Prompt
The listing beneath should be written out in full, exactly as shown.

---

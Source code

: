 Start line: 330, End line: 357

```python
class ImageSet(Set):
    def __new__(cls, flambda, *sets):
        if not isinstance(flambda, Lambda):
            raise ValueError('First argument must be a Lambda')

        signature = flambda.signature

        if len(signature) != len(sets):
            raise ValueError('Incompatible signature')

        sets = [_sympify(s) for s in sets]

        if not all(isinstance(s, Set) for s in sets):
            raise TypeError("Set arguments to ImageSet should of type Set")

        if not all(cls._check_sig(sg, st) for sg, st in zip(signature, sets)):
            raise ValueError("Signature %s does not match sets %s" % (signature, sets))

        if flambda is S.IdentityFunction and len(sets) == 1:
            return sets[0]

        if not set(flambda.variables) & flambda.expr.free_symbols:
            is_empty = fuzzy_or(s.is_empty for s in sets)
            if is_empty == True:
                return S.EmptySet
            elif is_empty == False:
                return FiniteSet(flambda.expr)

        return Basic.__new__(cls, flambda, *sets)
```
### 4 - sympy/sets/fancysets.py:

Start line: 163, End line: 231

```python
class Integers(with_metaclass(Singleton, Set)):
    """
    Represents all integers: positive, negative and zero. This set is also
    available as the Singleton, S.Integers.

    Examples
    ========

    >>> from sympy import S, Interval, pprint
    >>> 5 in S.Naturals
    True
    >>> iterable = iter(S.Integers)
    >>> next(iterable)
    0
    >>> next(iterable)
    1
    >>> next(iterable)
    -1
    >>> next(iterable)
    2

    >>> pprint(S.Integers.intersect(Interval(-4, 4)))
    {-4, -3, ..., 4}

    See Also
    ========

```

---

Task result
Source code

: Start line: 330, End line: 357

```python
class ImageSet(Set):
    def __new__(cls, flambda, *sets):
        if not isinstance(flambda, Lambda):
            raise ValueError('First argument must be a Lambda')

        signature = flambda.signature

        if len(signature) != len(sets):
            raise ValueError('Incompatible signature')

        sets = [_sympify(s) for s in sets]

        if not all(isinstance(s, Set) for s in sets):
            raise TypeError("Set arguments to ImageSet should of type Set")

        if not all(cls._check_sig(sg, st) for sg, st in zip(signature, sets)):
            raise ValueError("Signature %s does not match sets %s" % (signature, sets))

        if flambda is S.IdentityFunction and len(sets) == 1:
            return sets[0]

        if not set(flambda.variables) & flambda.expr.free_symbols:
            is_empty = fuzzy_or(s.is_empty for s in sets)
            if is_empty == True:
                return S.EmptySet
            elif is_empty == False:
                return FiniteSet(flambda.expr)

        return Basic.__new__(cls, flambda, *sets)
```
### 4 - sympy/sets/fancysets.py:

Start line: 163, End line: 231

```python
class Integers(with_metaclass(Singleton, Set)):
    """
    Represents all integers: positive, negative and zero. This set is also
    available as the Singleton, S.Integers.

    Examples
    ========

    >>> from sympy import S, Interval, pprint
    >>> 5 in S.Naturals
    True
    >>> iterable = iter(S.Integers)
    >>> next(iterable)
    0
    >>> next(iterable)
    1
    >>> next(iterable)
    -1
    >>> next(iterable)
    2

    >>> pprint(S.Integers.intersect(Interval(-4, 4)))
    {-4, -3, ..., 4}

    See Also
    ========

```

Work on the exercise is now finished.